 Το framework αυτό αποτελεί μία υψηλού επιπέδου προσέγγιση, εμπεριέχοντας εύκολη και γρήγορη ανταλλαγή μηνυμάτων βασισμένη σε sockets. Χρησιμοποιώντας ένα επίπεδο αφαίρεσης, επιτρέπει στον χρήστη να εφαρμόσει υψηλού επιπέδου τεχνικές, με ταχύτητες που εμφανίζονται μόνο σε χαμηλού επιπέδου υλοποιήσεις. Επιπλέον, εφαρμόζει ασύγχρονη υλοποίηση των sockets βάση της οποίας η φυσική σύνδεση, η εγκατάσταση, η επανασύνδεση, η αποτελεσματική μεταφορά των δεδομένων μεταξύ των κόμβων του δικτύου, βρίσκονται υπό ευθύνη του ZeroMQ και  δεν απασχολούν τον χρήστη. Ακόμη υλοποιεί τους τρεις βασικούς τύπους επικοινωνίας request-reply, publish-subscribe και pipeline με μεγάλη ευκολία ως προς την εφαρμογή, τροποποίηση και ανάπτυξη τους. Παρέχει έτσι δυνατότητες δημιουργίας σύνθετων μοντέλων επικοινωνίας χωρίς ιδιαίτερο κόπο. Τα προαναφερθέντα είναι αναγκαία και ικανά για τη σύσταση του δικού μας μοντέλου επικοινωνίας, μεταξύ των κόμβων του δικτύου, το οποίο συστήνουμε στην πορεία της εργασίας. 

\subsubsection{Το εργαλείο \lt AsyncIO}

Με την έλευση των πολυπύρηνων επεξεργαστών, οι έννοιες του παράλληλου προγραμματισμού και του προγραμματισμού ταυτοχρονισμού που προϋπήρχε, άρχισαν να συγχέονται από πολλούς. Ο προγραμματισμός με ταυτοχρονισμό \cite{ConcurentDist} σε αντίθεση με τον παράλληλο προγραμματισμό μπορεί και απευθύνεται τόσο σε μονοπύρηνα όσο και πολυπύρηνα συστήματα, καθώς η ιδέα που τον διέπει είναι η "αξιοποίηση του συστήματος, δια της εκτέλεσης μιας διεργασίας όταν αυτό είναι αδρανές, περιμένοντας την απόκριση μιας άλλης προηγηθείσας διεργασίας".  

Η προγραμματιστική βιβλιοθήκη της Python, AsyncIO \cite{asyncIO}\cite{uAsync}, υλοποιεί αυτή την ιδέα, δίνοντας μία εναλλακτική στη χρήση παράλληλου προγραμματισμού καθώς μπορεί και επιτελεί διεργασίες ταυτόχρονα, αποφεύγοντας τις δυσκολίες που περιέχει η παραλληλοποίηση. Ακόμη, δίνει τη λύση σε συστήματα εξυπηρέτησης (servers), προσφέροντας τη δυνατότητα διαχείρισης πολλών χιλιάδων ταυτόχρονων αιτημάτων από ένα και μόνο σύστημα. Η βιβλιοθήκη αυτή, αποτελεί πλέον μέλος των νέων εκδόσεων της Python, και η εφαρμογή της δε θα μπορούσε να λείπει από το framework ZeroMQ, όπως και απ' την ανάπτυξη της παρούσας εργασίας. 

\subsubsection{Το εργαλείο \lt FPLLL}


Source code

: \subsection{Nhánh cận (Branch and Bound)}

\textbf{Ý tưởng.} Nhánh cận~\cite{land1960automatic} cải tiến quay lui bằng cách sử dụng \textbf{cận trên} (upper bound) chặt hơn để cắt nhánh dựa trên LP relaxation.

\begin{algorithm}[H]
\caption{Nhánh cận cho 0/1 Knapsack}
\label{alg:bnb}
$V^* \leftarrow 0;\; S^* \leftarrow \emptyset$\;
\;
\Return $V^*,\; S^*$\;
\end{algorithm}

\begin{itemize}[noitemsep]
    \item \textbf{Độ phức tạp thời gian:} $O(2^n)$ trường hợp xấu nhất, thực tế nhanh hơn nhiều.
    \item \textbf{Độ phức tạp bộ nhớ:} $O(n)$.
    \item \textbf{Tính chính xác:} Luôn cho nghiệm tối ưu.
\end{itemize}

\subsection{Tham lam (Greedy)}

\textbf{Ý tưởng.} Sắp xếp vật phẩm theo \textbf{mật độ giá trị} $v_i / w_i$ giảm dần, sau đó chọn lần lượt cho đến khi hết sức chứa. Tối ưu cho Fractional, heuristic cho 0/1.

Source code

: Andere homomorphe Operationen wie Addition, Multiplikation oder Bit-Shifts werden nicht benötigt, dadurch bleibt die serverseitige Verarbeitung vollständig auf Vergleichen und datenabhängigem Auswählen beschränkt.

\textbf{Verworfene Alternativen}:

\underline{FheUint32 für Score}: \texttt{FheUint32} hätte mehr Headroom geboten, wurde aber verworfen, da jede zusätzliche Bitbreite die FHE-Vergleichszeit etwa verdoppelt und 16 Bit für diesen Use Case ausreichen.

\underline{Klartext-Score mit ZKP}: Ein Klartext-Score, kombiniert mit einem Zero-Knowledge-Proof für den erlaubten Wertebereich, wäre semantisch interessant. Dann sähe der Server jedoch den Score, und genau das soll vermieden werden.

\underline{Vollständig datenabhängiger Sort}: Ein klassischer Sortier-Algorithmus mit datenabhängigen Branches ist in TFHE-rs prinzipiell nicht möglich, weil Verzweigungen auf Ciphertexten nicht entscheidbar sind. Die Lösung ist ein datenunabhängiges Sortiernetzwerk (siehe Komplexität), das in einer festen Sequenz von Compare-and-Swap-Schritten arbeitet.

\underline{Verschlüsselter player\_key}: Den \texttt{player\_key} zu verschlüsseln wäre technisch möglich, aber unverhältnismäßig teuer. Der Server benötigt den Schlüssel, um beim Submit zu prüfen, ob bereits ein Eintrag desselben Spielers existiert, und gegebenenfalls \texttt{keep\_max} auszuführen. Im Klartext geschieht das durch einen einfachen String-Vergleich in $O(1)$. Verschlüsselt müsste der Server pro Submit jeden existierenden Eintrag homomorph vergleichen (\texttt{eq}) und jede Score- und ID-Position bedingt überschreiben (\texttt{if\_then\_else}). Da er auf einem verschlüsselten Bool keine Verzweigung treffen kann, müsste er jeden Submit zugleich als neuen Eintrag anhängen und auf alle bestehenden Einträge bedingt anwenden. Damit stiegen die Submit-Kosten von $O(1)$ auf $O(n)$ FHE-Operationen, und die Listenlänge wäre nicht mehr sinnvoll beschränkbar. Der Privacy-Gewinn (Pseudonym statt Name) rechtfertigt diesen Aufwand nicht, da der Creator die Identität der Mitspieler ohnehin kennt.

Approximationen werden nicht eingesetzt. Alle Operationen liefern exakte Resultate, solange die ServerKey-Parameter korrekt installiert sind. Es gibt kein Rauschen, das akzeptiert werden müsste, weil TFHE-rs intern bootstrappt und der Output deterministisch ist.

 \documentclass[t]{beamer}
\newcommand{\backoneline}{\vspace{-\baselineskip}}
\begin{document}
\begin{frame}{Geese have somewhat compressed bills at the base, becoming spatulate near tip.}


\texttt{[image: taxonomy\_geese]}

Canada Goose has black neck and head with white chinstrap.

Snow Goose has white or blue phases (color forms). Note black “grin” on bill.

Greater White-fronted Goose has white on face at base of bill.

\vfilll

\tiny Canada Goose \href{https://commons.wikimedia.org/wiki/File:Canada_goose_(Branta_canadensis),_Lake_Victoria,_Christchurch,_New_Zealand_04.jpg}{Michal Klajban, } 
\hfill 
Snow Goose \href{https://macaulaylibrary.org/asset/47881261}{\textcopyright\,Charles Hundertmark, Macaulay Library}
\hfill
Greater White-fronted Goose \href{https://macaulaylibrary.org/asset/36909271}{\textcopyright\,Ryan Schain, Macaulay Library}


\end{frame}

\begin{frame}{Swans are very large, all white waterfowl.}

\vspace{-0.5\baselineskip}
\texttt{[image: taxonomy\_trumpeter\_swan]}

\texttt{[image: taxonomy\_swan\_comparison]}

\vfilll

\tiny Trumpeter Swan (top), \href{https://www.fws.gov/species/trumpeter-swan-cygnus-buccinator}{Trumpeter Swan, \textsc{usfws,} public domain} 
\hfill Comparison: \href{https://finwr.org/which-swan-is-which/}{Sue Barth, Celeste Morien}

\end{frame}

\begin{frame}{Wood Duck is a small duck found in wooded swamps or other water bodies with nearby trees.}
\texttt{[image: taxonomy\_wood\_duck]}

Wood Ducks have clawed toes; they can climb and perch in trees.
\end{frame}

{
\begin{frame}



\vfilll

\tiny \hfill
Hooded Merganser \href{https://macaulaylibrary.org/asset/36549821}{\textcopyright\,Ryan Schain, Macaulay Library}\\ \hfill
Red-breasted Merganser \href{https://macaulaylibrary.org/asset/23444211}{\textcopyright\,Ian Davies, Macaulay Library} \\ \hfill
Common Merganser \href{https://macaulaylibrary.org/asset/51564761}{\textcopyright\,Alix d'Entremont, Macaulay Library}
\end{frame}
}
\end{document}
* * *
[EXERCISE OBJECTIVE] Search the data for "Canada". Copy each line that has it.

[EXERCISE RESULT]
Canada Goose has black neck and head with white chinstrap.
\tiny Canada Goose \href{https://commons.wikimedia.org/wiki/File:Canada_goose_(Branta_canadensis),_Lake_Victoria,_Christchurch,_New_Zealand_04.jpg}{Michal Klajban, } 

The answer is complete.